## PROBLEM
Return all lines from the listing below in which the string "textit" occurs.

## THE DATA

════════════════════

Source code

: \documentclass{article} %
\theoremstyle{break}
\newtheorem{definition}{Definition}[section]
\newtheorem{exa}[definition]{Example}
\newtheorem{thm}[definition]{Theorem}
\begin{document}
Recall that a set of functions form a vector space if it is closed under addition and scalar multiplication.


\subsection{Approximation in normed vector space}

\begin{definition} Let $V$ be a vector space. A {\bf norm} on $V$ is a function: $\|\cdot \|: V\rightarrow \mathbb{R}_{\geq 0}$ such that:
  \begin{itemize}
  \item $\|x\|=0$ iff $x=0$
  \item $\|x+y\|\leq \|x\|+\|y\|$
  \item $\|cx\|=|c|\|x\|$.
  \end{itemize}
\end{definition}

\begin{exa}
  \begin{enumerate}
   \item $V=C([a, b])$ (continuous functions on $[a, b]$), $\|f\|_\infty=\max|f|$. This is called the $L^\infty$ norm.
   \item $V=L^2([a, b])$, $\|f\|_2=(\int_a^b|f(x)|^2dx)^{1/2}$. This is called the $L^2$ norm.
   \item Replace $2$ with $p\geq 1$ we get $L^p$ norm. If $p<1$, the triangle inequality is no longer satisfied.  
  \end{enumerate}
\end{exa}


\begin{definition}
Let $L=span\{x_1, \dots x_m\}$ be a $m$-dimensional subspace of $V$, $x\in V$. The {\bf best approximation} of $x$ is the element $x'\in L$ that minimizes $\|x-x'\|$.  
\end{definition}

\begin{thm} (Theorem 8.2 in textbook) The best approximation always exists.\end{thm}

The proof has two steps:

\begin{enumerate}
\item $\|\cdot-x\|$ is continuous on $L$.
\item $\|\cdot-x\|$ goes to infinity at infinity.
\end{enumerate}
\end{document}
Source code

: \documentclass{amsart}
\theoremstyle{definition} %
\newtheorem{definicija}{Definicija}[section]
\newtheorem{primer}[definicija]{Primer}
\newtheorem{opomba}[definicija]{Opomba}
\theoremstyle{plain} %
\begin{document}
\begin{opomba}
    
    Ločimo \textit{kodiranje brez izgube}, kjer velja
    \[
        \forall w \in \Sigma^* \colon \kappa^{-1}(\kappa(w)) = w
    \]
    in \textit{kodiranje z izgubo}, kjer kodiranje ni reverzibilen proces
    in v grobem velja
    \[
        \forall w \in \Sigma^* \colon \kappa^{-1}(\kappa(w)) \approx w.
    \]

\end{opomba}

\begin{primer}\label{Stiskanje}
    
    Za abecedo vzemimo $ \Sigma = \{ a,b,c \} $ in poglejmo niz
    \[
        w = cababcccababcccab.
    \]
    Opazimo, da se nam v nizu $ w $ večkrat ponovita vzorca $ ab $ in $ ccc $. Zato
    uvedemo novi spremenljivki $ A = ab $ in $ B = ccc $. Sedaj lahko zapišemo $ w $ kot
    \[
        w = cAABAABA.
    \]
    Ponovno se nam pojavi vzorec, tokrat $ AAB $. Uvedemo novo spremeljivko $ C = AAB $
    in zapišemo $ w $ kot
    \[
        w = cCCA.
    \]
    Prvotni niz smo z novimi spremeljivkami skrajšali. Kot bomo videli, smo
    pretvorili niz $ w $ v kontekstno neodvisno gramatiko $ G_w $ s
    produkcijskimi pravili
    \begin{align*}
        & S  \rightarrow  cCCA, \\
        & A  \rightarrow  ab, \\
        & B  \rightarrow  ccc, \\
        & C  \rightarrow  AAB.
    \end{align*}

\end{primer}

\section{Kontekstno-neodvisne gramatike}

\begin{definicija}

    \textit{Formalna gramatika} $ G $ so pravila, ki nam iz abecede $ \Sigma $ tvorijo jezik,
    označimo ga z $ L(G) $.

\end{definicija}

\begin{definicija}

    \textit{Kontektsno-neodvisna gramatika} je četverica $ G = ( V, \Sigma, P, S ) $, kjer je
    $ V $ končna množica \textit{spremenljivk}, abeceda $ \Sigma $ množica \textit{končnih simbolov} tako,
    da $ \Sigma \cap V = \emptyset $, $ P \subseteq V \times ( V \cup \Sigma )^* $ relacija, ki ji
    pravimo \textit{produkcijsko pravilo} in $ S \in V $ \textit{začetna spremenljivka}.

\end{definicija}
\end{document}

════════════════════

## RESPONSE TO THE TASK
    Ločimo \textit{kodiranje brez izgube}, kjer velja
    in \textit{kodiranje z izgubo}, kjer kodiranje ni reverzibilen proces
    \textit{Formalna gramatika} $ G $ so pravila, ki nam iz abecede $ \Sigma $ tvorijo jezik,
    \textit{Kontektsno-neodvisna gramatika} je četverica $ G = ( V, \Sigma, P, S ) $, kjer je
    $ V $ končna množica \textit{spremenljivk}, abeceda $ \Sigma $ množica \textit{končnih simbolov} tako,
    pravimo \textit{produkcijsko pravilo} in $ S \in V $ \textit{začetna spremenljivka}.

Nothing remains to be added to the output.